Y sus ojos: mis espejos.

Yo era mi Dios y mi Diosa en el camino, hacia un dulce equilibrio.

Sabía bien mi destino porque ya, había aprendido a intuir…

Fluía con la vida, olía el viento acre y el beso del almizcle y volvía a reinventar:

mi calma o mi ternura.

Mi grito contra el viento de la nada, mi auténtica victoria sobre el ego vencido.

Yo era mujer de un solo eje, montaña o cordillera ¿Sabes?

Era mamífera intuitiva y audaz.

Humana, parida del cielo de lo humano. Hija del sol y la luna,

del único latido de la vida y la jungla.

¿Y sabes, hermana?

Ya no fui más felina, maullando a gatos pardos que no sabían aún si

eran amigos del diablo o habían perdido el corazón

y cuatro o siete vidas sin un amor verdadero.

Solo podía reconocerme: en otra piel como la mía, en otra selva como la mía,

en otro corazón sin rejas, sin escarcha, sin torres, sin domar.

Porque ahora solo era, mírame: «La divina»

Aquella de la que el hombre del miedo siempre por siempre huiría, por mi bien,

cada vez que intuyera

que yo empezaba a ser la mejor versión de mí misma,

cuando él, aun no estaba listo para serlo.
 

La mejor versión de mí misma, parida por mí misma para la tierra.

Ya no quedaba guerra ni guerrera.

Mi tierra era tan solo la sabana, que abría y entregaba un ser puro de fuego,

o el beso en la horma de otro pecho

rugiendo sangre viva y auroras frente al alba, como yo.

Esa era ahora,  ¡mi Sabana extendida!

Mi amor para mí misma, hoy, ya, por siempre, era.

Principio y primavera, el cauce universal de Dios y lo divino.

Sagrado femenino para el mundo.

La auténtica mujer que, como tú, hoy despierta.

Hermana, esta es mi palabra. Mi pequeña historia para ti y para mí.

Y yo, la maga, la enlazadora de mundos, caminante del cielo y de la tierra, como tú. Te entrego mi decreto, con todo el amor del corazón.
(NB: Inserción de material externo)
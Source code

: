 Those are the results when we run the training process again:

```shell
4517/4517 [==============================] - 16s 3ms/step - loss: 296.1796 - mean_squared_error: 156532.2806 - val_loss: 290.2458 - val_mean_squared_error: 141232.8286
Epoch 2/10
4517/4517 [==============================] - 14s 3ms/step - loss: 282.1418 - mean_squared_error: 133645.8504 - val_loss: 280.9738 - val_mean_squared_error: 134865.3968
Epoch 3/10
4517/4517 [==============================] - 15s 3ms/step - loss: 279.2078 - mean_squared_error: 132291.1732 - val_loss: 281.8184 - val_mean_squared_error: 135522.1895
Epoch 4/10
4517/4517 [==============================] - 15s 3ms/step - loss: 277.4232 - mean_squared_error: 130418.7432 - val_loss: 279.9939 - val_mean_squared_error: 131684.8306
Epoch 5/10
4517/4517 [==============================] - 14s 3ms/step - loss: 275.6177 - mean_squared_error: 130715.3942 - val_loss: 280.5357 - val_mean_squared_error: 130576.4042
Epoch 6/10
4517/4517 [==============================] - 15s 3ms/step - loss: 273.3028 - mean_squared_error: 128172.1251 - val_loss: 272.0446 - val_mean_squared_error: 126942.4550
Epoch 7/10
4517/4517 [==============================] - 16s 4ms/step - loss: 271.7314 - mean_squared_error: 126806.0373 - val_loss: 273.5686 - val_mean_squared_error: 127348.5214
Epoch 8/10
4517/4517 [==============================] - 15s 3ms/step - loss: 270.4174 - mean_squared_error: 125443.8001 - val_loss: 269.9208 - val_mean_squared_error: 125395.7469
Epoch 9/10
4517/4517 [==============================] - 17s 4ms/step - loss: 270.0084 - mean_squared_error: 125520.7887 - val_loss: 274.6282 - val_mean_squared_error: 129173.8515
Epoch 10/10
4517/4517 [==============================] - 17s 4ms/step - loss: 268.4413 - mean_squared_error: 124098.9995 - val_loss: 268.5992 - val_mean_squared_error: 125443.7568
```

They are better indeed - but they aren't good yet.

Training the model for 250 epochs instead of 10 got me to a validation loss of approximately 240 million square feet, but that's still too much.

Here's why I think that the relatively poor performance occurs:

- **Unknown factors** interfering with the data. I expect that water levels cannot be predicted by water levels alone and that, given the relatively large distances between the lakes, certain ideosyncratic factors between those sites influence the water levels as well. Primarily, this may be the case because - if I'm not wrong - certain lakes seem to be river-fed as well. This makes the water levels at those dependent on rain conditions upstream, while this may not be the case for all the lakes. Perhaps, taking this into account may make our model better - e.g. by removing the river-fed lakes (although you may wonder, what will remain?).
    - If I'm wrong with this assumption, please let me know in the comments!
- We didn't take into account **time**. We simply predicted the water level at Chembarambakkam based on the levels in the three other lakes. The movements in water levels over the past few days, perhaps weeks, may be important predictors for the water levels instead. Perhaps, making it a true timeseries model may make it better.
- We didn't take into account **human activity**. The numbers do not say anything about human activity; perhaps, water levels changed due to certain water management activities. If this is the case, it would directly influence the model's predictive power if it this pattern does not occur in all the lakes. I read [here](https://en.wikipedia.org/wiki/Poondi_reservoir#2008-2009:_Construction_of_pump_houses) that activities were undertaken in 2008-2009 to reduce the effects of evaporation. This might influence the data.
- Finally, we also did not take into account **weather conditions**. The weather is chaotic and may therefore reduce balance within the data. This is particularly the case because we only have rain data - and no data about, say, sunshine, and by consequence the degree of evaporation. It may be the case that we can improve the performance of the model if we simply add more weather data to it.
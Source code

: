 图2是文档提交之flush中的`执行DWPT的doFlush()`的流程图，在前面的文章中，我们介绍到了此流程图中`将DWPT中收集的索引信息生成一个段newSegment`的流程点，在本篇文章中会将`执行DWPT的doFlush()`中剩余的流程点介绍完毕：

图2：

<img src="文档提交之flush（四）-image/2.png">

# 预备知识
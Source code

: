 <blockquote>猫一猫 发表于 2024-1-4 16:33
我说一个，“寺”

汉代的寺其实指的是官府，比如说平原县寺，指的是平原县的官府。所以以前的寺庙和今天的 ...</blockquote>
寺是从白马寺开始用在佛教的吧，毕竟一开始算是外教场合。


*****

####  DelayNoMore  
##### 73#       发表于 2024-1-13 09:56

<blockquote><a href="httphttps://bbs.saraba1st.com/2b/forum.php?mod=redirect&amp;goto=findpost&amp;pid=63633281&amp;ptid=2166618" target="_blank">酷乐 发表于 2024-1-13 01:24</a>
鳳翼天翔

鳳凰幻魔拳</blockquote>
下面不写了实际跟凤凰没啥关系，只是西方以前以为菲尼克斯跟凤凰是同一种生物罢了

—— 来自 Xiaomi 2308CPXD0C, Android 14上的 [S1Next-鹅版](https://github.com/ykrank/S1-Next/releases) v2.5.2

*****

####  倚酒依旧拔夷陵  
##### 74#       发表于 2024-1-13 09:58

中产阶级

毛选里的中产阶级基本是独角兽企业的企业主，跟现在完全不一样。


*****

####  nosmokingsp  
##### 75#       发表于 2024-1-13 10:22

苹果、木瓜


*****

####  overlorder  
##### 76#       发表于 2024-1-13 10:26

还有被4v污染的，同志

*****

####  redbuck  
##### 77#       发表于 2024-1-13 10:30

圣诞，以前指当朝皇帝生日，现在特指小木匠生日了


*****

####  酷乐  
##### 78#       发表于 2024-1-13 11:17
Yo, la Dakini                                  
Yo, la Chamana
Yo, de la Selva
 Yo, de la Luz
 Yo, como tú, mi Hermana
 Mi dulce Espejo

Azul  

MM🎇☪️🕉☯  

Tomar el riesgo de Ser libre

«No eres libre cuando haces lo que quieres,

eres libre cuando expresas lo que eres»

Me tomo el riesgo de ser libre. No lo olvides.

Libre, como las flores. Que expresan lo que llevan, reafirmar lo que son.

Libre, en dibujar lo que sueño, en pronunciar lo que anhelo

en vivir desde este pecho y Ser lo que soy yo…

Libre, en decir que mi casa

es un templo con alas.

Libre, al saber que mi aliento

es mi verbo hecho voz.

Que la vida es la estancia, que el amor es la causa.

Que la flor es el alma, que se abre bajo el Sol.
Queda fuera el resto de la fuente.